On Thursday, I took a yoga class.
I like yoga, sometimes, as long as it doesn't stray too far into the pseudo-spiritual realm where people think that clogging the room with incense and chanting will somehow make you feel not only good, but miraculous. Enlightened. I like exercise that makes you focus your brain in your body. I like it when you have to think really hard about what you're doing and not much else. It's a relief. I get that.
What I don't understand is when people gush about how relaxing yoga is, how energizing, how serene and centered and peaceful it makes them feel. Every time that I've taken a decent yoga class, I emerge spectacularly exhausted. It's like all these alien muscles are forced to quiver for ninety minutes and then they barely have the strength to prevent me from falling on my nose when I roll up my mat.

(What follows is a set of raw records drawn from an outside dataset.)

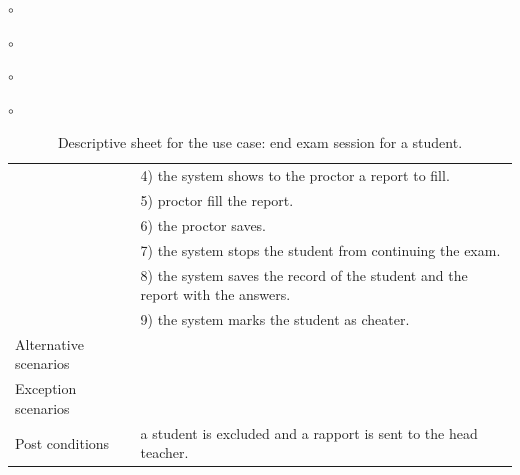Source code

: \documentclass[]{uc2pfecaneva}
\begin{document}
\begin{list}{$\circ$}{}
\begin{list}{$\circ$}{}
\begin{list}{$\circ$}{}
\begin{list}{$\circ$}{}
\begin{table}[h]
\begin{tabularx}{\textwidth}{|l|X|}
            & 4) the system shows to the proctor a report to fill.                                                                   \\
            & 5) proctor fill the report.                                                                                            \\
            & 6) the proctor saves.                                                                                                  \\
            & 7) the system stops the student from continuing the exam.                                                              \\
            & 8) the system saves the record of the student and the report with the answers.                                         \\
            & 9) the system marks the student as cheater.                                                                            \\ \hline
            Alternative scenarios
            \\ \hline
            Exception scenarios
            \\ \hline
            Post conditions
            & a student is excluded and a rapport is sent to the head teacher.                                                       \\ \hline
        \end{tabularx}
        \caption{Descriptive sheet for the use case: end exam session for a student.}
        \label{table:5}
    \end{table}
    \clearpage


    \begin{figure}[h]

\end{figure}
\end{list}
\end{list}
\end{list}
\end{list}
\end{document}
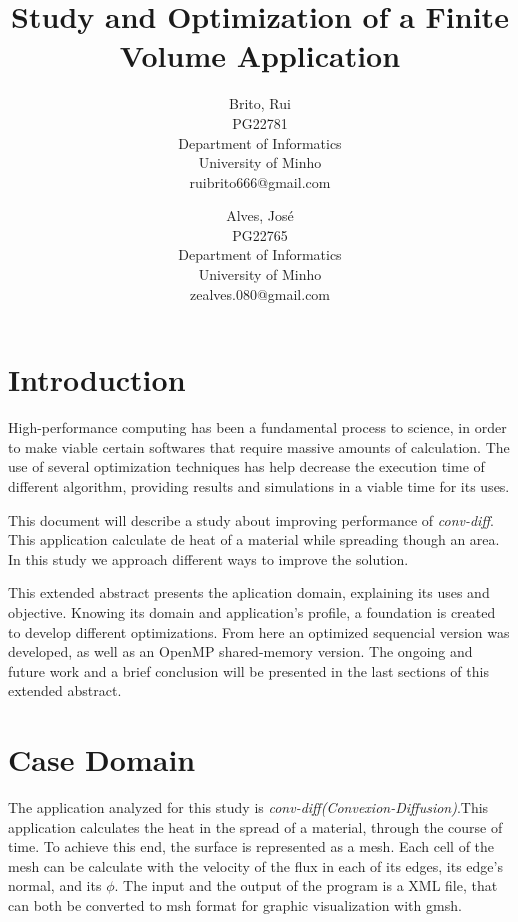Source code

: \documentclass[a4paper,10pt,openright,openbib,twocolumn]{article}
\begin{document}
\begin{multicols}{2}
\title{Study and Optimization of a Finite Volume Application}
\author{
    Brito, Rui\\
    PG22781\\
    Department of Informatics\\
    University of Minho\\
    ruibrito666@gmail.com
  \and
    Alves, José\\
    PG22765\\
    Department of Informatics\\
    University of Minho\\
    zealves.080@gmail.com
}
\date{}
\maketitle
\end{multicols}

\section{Introduction}

High-performance computing has been a fundamental process to science, in order to make viable certain softwares that require massive amounts of calculation. The use of several optimization techniques has help decrease the execution time of different algorithm, providing results and simulations in a viable time for its uses.

This document will describe a study about improving performance of \emph{conv-diff}. This application calculate de heat of a material while spreading though an area. In this study we approach different ways to improve the solution.

This extended abstract presents the aplication domain, explaining its uses and objective. Knowing its domain and application's profile, a foundation is created to develop different optimizations. From here an optimized sequencial version was developed, as well as an OpenMP shared-memory version. The ongoing and future work and a brief conclusion will be presented in the last sections of this extended abstract.

\section{Case Domain}

The application analyzed for this study is \emph{conv-diff(Convexion-Diffusion)}.This application calculates the heat in the spread of a material, through the course of time. To achieve this end, the surface is represented as a mesh. Each cell of the mesh can be calculate with the velocity of the flux in each of its edges, its edge's normal, and its $\phi$.
The input and the output of the program is a XML file, that can both be converted to msh format for graphic visualization with gmsh.
\end{document}
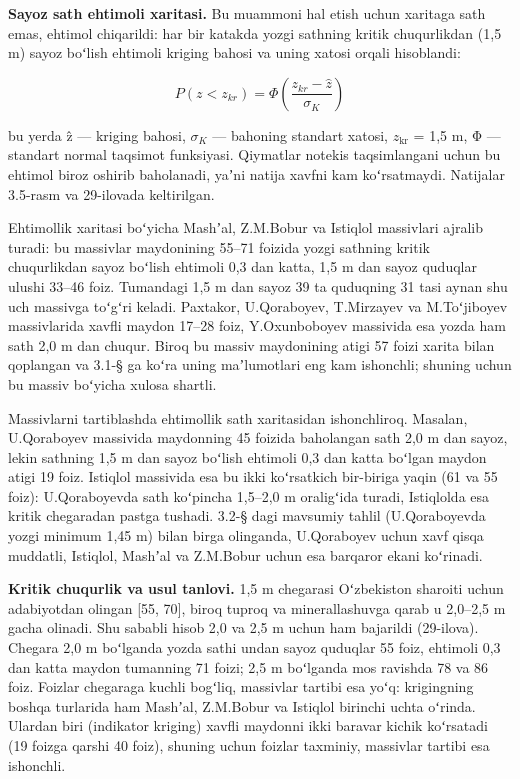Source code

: \textbf{Sayoz sath ehtimoli xaritasi.} Bu muammoni hal etish uchun
xaritaga sath emas, ehtimol chiqarildi: har bir katakda yozgi sathning
kritik chuqurlikdan (1,5 m) sayoz boʻlish ehtimoli kriging bahosi va
uning xatosi orqali hisoblandi:

\begin{equation}\tag{3.1}
P(z < z_{kr}) = \Phi\left(\frac{z_{kr} - \hat z}{\sigma_K}\right)
\end{equation}

bu yerda ẑ --- kriging bahosi, \(\sigma_{K}\) --- bahoning standart
xatosi, \(z_{\mathrm{kr}}\) = 1,5 m, Φ --- standart normal taqsimot
funksiyasi. Qiymatlar notekis taqsimlangani uchun bu ehtimol biroz
oshirib baholanadi, yaʼni natija xavfni kam koʻrsatmaydi. Natijalar
3.5-rasm va 29-ilovada keltirilgan.



Ehtimollik xaritasi boʻyicha Mashʼal, Z.M.Bobur va Istiqlol massivlari
ajralib turadi: bu massivlar maydonining 55--71 foizida yozgi sathning
kritik chuqurlikdan sayoz boʻlish ehtimoli 0,3 dan katta, 1,5 m dan
sayoz quduqlar ulushi 33--46 foiz. Tumandagi 1,5 m dan sayoz 39 ta
quduqning 31 tasi aynan shu uch massivga toʻgʻri keladi. Paxtakor,
U.Qoraboyev, T.Mirzayev va M.Toʻjiboyev massivlarida xavfli maydon
17--28 foiz, Y.Oxunboboyev massivida esa yozda ham sath 2,0 m dan
chuqur. Biroq bu massiv maydonining atigi 57 foizi xarita bilan
qoplangan va 3.1-§ ga koʻra uning maʼlumotlari eng kam ishonchli;
shuning uchun bu massiv boʻyicha xulosa shartli.

Massivlarni tartiblashda ehtimollik sath xaritasidan ishonchliroq.
Masalan, U.Qoraboyev massivida maydonning 45 foizida baholangan sath 2,0
m dan sayoz, lekin sathning 1,5 m dan sayoz boʻlish ehtimoli 0,3 dan
katta boʻlgan maydon atigi 19 foiz. Istiqlol massivida esa bu ikki
koʻrsatkich bir-biriga yaqin (61 va 55 foiz): U.Qoraboyevda sath
koʻpincha 1,5--2,0 m oraligʻida turadi, Istiqlolda esa kritik chegaradan
pastga tushadi. 3.2-§ dagi mavsumiy tahlil (U.Qoraboyevda yozgi minimum
1,45 m) bilan birga olinganda, U.Qoraboyev uchun xavf qisqa muddatli,
Istiqlol, Mashʼal va Z.M.Bobur uchun esa barqaror ekani koʻrinadi.

\textbf{Kritik chuqurlik va usul tanlovi.} 1,5 m chegarasi Oʻzbekiston
sharoiti uchun adabiyotdan olingan {[}55, 70{]}, biroq tuproq va
minerallashuvga qarab u 2,0--2,5 m gacha olinadi. Shu sababli hisob 2,0
va 2,5 m uchun ham bajarildi (29-ilova). Chegara 2,0 m boʻlganda yozda
sathi undan sayoz quduqlar 55 foiz, ehtimoli 0,3 dan katta maydon
tumanning 71 foizi; 2,5 m boʻlganda mos ravishda 78 va 86 foiz. Foizlar
chegaraga kuchli bogʻliq, massivlar tartibi esa yoʻq: krigingning boshqa
turlarida ham Mashʼal, Z.M.Bobur va Istiqlol birinchi uchta oʻrinda.
Ulardan biri (indikator kriging) xavfli maydonni ikki baravar kichik
koʻrsatadi (19 foizga qarshi 40 foiz), shuning uchun foizlar taxminiy,
massivlar tartibi esa ishonchli.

My shoulders think that I dropped a brick on them, multiple times. My hamstrings feel like they got stretched away from their bones, and then let go so they smacked their dear little selves into them.
This doesn't make me dislike yoga. Getting sore fools me into thinking I'm accomplishing something.
It does, however, make me wonder if I am doing something wrong when I'm teetering in some pose with a thrillingly polysyllabic name, dripping sweat everywhere, and pondering whether I might just not make it through this one, if my muscles might actually all fail at once and throw me on the floor.